[Start of section]

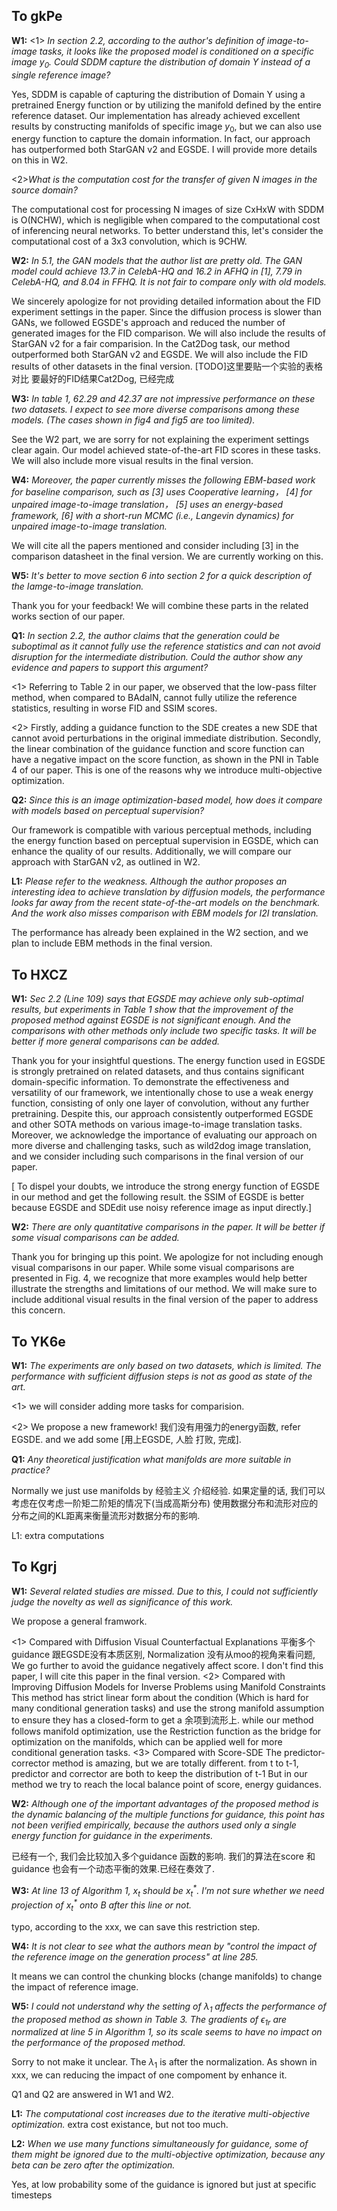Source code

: ## To gkPe

**W1:**  <1> *In section 2.2, according to the author's definition of image-to-image tasks, it looks like the proposed model is conditioned on a specific image $y_0$. Could SDDM capture the distribution of domain Y instead of a single reference image?*

Yes, SDDM is capable of capturing the distribution of Domain Y using a pretrained Energy function or by utilizing the manifold defined by the entire reference dataset. Our implementation has already achieved excellent results by constructing manifolds of specific image $y_0$, but we can also use energy function to capture the domain information. In fact, our approach has outperformed both StarGAN v2 and EGSDE. I will provide more details on this in W2.


<2>*What is the computation cost for the transfer of given N images in the source domain?*

The computational cost for processing N images of size CxHxW with SDDM is O(NCHW), which is negligible when compared to the computational cost of inferencing neural networks.
To better understand this, let's consider the computational cost of a 3x3 convolution, which is 9CHW.

**W2:** *In 5.1, the GAN models that the author list are pretty old. The GAN model could achieve 13.7 in CelebA-HQ and 16.2 in AFHQ in [1], 7.79 in CelebA-HQ, and 8.04 in FFHQ. It is not fair to compare only with old models.*

We sincerely apologize for not providing detailed information about the FID experiment settings in the paper. Since the diffusion process is slower than GANs, we followed EGSDE's approach and reduced the number of generated images for the FID comparison. We will also include the results of StarGAN v2 for a fair comparision. In the Cat2Dog task, our method outperformed both StarGAN v2 and EGSDE. We will also include the FID results of other datasets in the final version.
[TODO]这里要贴一个实验的表格对比  要最好的FID结果Cat2Dog, 已经完成

**W3:** *In table 1, 62.29 and 42.37 are not impressive performance on these two datasets. I expect to see more diverse comparisons among these models. (The cases shown in fig4 and fig5 are too limited).*

See the W2 part, we are sorry for not explaining the experiment settings clear again. Our model achieved state-of-the-art FID scores in these tasks. We will also include more visual results in the final version.

**W4:** *Moreover, the paper currently misses the following EBM-based work for baseline comparison, such as [3] uses Cooperative learning， [4] for unpaired image-to-image translation， [5] uses an energy-based framework, [6] with a short-run MCMC (i.e., Langevin dynamics) for unpaired image-to-image translation.* 

We will cite all the papers mentioned and consider including [3] in the comparison datasheet in the final version. We are currently working on this.

**W5:** *It's better to move section 6 into section 2 for a quick description of the Iamge-to-image translation.*

Thank you for your feedback! We will combine these parts in the related works section of our paper.

**Q1:** *In section 2.2, the author claims that the generation could be suboptimal as it cannot fully use the reference statistics and can not avoid disruption for the intermediate distribution. Could the author show any evidence and papers to support this argument?*

<1> Referring to Table 2 in our paper, we observed that the low-pass filter method, when compared to BAdaIN, cannot fully utilize the reference statistics, resulting in worse FID and SSIM scores.

<2> Firstly, adding a guidance function to the SDE creates a new SDE that cannot avoid perturbations in the original immediate distribution. Secondly, the linear combination of the guidance function and score function can have a negative impact on the score function, as shown in the PNI in Table 4 of our paper. This is one of the reasons why we introduce multi-objective optimization.


**Q2:**  *Since this is an image optimization-based model, how does it compare with models based on perceptual supervision?*

Our framework is compatible with various perceptual methods, including the energy function based on perceptual supervision in EGSDE, which can enhance the quality of our results. Additionally, we will compare our approach with StarGAN v2, as outlined in W2.

**L1:** *Please refer to the weakness. Although the author proposes an interesting idea to achieve translation by diffusion models, the performance looks far away from the recent state-of-the-art models on the benchmark. And the work also misses comparison with EBM models for I2I translation.*

The performance has already been explained in the W2 section, and we plan to include EBM methods in the final version.

## To HXCZ

**W1:** *Sec 2.2 (Line 109) says that EGSDE may achieve only sub-optimal results, but experiments in Table 1 show that the improvement of the proposed method against EGSDE is not significant enough. And the comparisons with other methods only include two specific tasks. It will be better if more general comparisons can be added.* 

Thank you for your insightful questions. The energy function used in EGSDE is strongly pretrained on related datasets, and thus contains significant domain-specific information. To demonstrate the effectiveness and versatility of our framework, we intentionally chose to use a weak energy function, consisting of only one layer of convolution, without any further pretraining. Despite this, our approach consistently outperformed EGSDE and other SOTA methods on various image-to-image translation tasks.
Moreover, we acknowledge the importance of evaluating our approach on more diverse and challenging tasks, such as wild2dog image translation, and we consider including such comparisons in the final version of our paper. 

[ To dispel your doubts, we introduce the strong energy function of EGSDE in our method and get the following result. the SSIM of EGSDE is better because EGSDE and SDEdit use noisy reference image as input directly.]

**W2:**  *There are only quantitative comparisons in the paper. It will be better if some visual comparisons can be added.*

Thank you for bringing up this point. We apologize for not including enough visual comparisons in our paper. While some visual comparisons are presented in Fig. 4, we recognize that more examples would help better illustrate the strengths and limitations of our method. We will make sure to include additional visual results in the final version of the paper to address this concern.

## To YK6e

**W1:** *The experiments are only based on two datasets, which is limited. The performance with sufficient diffusion steps is not as good as state of the art.*

<1> we will consider adding more tasks for comparision.

<2> We propose a new framework! 我们没有用强力的energy函数, refer EGSDE. and we add some [用上EGSDE, 人脸 打败, 完成].

**Q1:** *Any theoretical justification what manifolds are more suitable in practice?*

Normally we just use manifolds by 经验主义 介绍经验. 如果定量的话, 我们可以考虑在仅考虑一阶矩二阶矩的情况下(当成高斯分布) 使用数据分布和流形对应的分布之间的KL距离来衡量流形对数据分布的影响.

L1: extra computations

## To Kgrj

**W1:** *Several related studies are missed. Due to this, I could not sufficiently judge the novelty as well as significance of this work.*

We propose a general framwork.

<1> Compared with 
Diffusion Visual Counterfactual Explanations 平衡多个guidance 跟EGSDE没有本质区别, Normalization 没有从moo的视角来看问题, We go further to avoid the guidance negatively affect score. 
I don't find this paper, I will cite this paper in the final version.
<2> Compared with
Improving Diffusion Models for Inverse Problems using Manifold Constraints 
This method has strict linear form about the condition (Which is hard for many conditional generation tasks) and use the strong manifold assumption to ensure they has a closed-form to get a 余项到流形上.  while our method follows manifold optimization, use the Restriction function as the bridge for optimization on the manifolds, which can be applied well for more conditional generation tasks.
<3> Compared with Score-SDE
The predictor-corrector method is amazing, but we are totally different. from t to t-1, predictor and corrector are both to keep the distribution of t-1
But in our method we try to reach the local balance point of score, energy guidances.

**W2:**  *Although one of the important advantages of the proposed method is the dynamic balancing of the multiple functions for guidance, this point has not been verified empirically, because the authors used only a single energy function for guidance in the experiments.*

已经有一个, 我们会比较加入多个guidance 函数的影响. 我们的算法在score 和guidance 也会有一个动态平衡的效果.已经在奏效了.

**W3:**  *At line 13 of Algorithm 1, $x_t$ should be $x_t^*$. I'm not sure whether we need projection of $x_t^*$ onto B after this line or not.*

typo, according to the xxx, we can save this restriction step.

**W4:** *It is not clear to see what the authors mean by "control the impact of the reference image on the generation process" at line 285.*

It means we can control the chunking blocks (change manifolds) to change the impact of reference image.

**W5:**  *I could not understand why the setting of $\lambda_1$ affects the performance of the proposed method as shown in Table 3. The gradients of $\epsilon_{1r}$ are normalized at line 5 in Algorithm 1, so its scale seems to have no impact on the performance of the proposed method.*

Sorry to not make it unclear. The $\lambda_1$ is after the normalization. As shown in xxx, we can reducing the impact of one compoment by enhance it.

Q1 and Q2 are answered in W1 and W2.

**L1:**  *The computational cost increases due to the iterative multi-objective optimization.* 
extra cost existance, but not too much.

**L2:**   *When we use many functions simultaneously for guidance, some of them might be ignored due to the multi-objective optimization, because any beta can be zero after the optimization.*

Yes, at low probability some of the guidance is ignored but just at specific timesteps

[End of section]

_WORK TO COMPLETE_
The expected answer is every line in the data above that carries the string "pretrained".

_RESULT OF THIS EXERCISE_
Yes, SDDM is capable of capturing the distribution of Domain Y using a pretrained Energy function or by utilizing the manifold defined by the entire reference dataset. Our implementation has already achieved excellent results by constructing manifolds of specific image $y_0$, but we can also use energy function to capture the domain information. In fact, our approach has outperformed both StarGAN v2 and EGSDE. I will provide more details on this in W2.
Thank you for your insightful questions. The energy function used in EGSDE is strongly pretrained on related datasets, and thus contains significant domain-specific information. To demonstrate the effectiveness and versatility of our framework, we intentionally chose to use a weak energy function, consisting of only one layer of convolution, without any further pretraining. Despite this, our approach consistently outperformed EGSDE and other SOTA methods on various image-to-image translation tasks.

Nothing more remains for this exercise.